We’ve expect to hear stories of ill treatment, and even cruelty, in previous centuries right up to the chronicles of writers such as Dickens in the 19th century, but works such as Eyes to the Floor demonstrate that as recently as 50 and 60 years ago society was punishing those at most risk.

Award-winning playwright, Alana Valentine, has crafted the accounts of inmates and staff who populated The Girls Training School, Parramatta, and its even more cruel ‘sister’ home, the Hay Girls Home, from when it opened in 1961 to its closure in 1974.

These eye-witness accounts presented by six of the representative young girls, and three actors as the adults, has been shaped into a powerful representation by Javeenbah stalwart and Gold Coast drama teacher Jocelyn Moore-Carter. The play features Bella Thorn, Lily-Moore-Carter, Sophia Eurell, Holly Wiley, Megan Frener, Rachel McKinnon, Noel Thompson, Jonothan Willner, Katie Grace.

Eyes to the Floor – the title is a nod to the way that the girls had to stand in assembly – could be described as a drama-documentary.

There were a whole swag of hoops that the youngsters had to jump through as well as a tough regieme of work and discipline, which had no room for simple human needs such as care and attention.

Director Moore-Carter, who recalls visiting the former prison-cum-girls home when it was reinvented as a musum in the mid-1970s, explains in her directors’ notes that these young girls were in their time considered ‘wayward’ and ‘naughty’ at moral risk, but hardly the criminal types they were treated as.

During the production, well presented by the youngster and their adult counterparts, we learn some of their life stories as well as their hopes and everyday fears.

They were – as Moore-Carter says in her notes – victims of institutional abuse as undercovered in the recent Royal Commission and had little to look forward to but hard and cruel adult lives.

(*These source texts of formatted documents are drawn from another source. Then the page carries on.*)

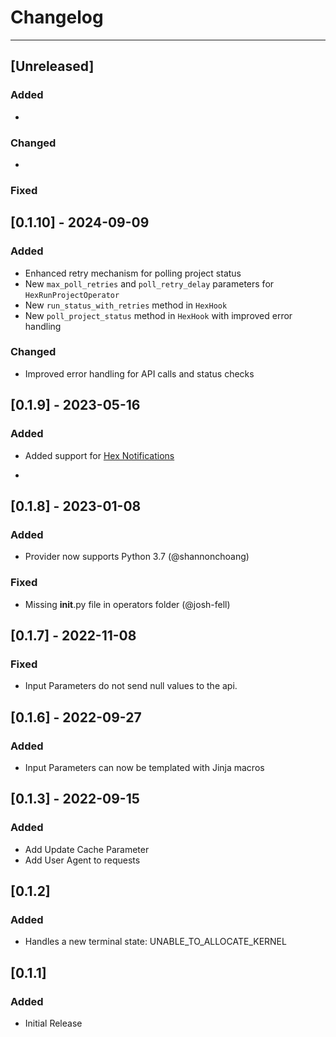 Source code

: # Changelog
---
## [Unreleased]

### Added
-

### Changed
-

### Fixed

## [0.1.10] - 2024-09-09

### Added
- Enhanced retry mechanism for polling project status
- New `max_poll_retries` and `poll_retry_delay` parameters for `HexRunProjectOperator`
- New `run_status_with_retries` method in `HexHook`
- New `poll_project_status` method in `HexHook` with improved error handling

### Changed
- Improved error handling for API calls and status checks


## [0.1.9] - 2023-05-16

### Added

- Added support for [Hex Notifications](https://learn.hex.tech/docs/develop-logic/hex-api/api-reference#operation/RunProject)

-


## [0.1.8] - 2023-01-08

### Added

- Provider now supports Python 3.7 (@shannonchoang)

### Fixed

- Missing __init__.py file in operators folder (@josh-fell)


## [0.1.7] - 2022-11-08

### Fixed

- Input Parameters do not send null values to the api.

## [0.1.6] - 2022-09-27

### Added

- Input Parameters can now be templated with Jinja macros

## [0.1.3] - 2022-09-15

### Added

- Add Update Cache Parameter
- Add User Agent to requests

## [0.1.2]

### Added

- Handles a new terminal state: UNABLE_TO_ALLOCATE_KERNEL

## [0.1.1]

### Added

- Initial Release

The production was due to be performed in May, but its development has been badly disrupted by the Covid crisis, which makes the cast and crew’s commitment to the show even more inspiring.

In a civilized democracy everyone should have a voice and the voices of this generations of abused children deserve to be heard at last.

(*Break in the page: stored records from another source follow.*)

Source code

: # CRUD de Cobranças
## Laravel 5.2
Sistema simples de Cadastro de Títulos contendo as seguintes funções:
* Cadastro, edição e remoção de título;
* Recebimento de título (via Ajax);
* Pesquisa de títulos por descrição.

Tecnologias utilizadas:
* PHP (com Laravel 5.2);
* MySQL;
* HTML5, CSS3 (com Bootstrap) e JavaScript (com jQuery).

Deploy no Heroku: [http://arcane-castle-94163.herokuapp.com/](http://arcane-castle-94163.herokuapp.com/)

These unwanted girls – who had to live with their eyes to the floor 24/7 – began their long journey to freedom when locals in the Hay area began to kick-back at the screaming and crying from the home less than 50 years ago.

It’s heard to like what we see in Eyes to the Floor, but it’s important for us to listen and learn.

It’s good to see the Gold Coast community stirring into a new awakening as our community comes to terms with the pandemic.

The Javeenbah is following good Covid practice and 2021 looks like being a very good year.